### PROBLEM REQUIREMENTS
Copy the result of filtering the entries below for lines that include the string "than".

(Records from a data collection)

--*--

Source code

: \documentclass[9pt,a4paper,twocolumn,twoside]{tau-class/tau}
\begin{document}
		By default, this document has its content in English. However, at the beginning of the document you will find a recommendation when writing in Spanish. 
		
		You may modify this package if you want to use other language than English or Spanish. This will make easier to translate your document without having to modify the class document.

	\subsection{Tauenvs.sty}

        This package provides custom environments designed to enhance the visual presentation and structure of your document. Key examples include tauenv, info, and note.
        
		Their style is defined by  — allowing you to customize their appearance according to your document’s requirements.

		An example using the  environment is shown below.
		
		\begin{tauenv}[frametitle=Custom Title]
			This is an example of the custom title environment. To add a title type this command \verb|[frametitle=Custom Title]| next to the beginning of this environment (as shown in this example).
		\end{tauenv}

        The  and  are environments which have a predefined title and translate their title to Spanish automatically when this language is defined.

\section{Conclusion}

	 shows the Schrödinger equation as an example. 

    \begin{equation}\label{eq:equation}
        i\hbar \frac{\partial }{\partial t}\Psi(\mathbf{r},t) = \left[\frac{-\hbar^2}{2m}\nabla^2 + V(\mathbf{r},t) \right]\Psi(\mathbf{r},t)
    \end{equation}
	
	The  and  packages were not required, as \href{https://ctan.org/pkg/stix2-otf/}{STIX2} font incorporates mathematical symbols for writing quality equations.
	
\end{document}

--*--

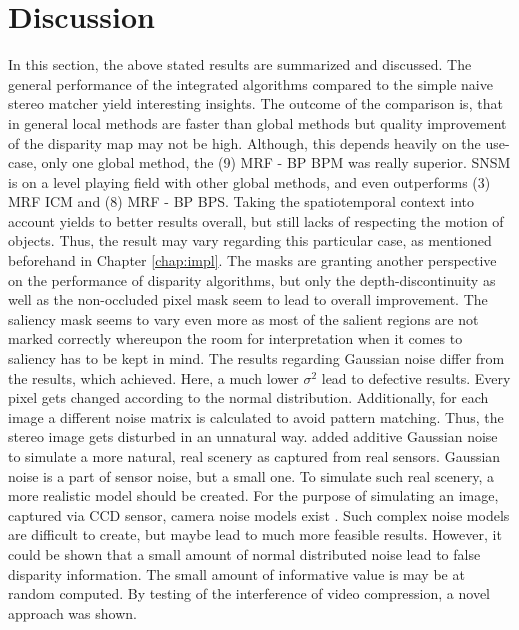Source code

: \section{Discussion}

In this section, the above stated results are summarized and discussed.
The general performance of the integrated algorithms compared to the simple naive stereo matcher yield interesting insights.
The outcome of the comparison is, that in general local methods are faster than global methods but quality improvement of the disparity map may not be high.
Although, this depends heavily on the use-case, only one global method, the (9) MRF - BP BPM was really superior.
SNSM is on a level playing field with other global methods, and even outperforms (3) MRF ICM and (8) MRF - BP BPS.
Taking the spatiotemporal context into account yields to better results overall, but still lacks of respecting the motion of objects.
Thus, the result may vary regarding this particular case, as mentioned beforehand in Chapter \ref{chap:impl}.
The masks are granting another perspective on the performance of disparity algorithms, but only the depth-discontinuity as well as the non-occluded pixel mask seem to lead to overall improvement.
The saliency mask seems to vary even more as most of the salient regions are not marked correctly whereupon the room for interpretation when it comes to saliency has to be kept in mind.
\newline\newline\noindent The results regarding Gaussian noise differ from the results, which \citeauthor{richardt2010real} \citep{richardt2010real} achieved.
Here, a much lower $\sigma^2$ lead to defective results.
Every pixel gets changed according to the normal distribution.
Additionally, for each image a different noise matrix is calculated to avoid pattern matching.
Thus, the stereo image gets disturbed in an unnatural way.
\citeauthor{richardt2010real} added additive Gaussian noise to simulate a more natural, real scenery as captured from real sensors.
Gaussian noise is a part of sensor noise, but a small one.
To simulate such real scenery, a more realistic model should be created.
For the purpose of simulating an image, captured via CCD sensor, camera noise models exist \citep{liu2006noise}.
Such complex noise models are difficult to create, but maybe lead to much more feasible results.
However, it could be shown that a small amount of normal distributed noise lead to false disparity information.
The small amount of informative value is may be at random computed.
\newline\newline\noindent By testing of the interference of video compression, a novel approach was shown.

--*--

### TASK RESULT
		You may modify this package if you want to use other language than English or Spanish. This will make easier to translate your document without having to modify the class document.
The outcome of the comparison is, that in general local methods are faster than global methods but quality improvement of the disparity map may not be high.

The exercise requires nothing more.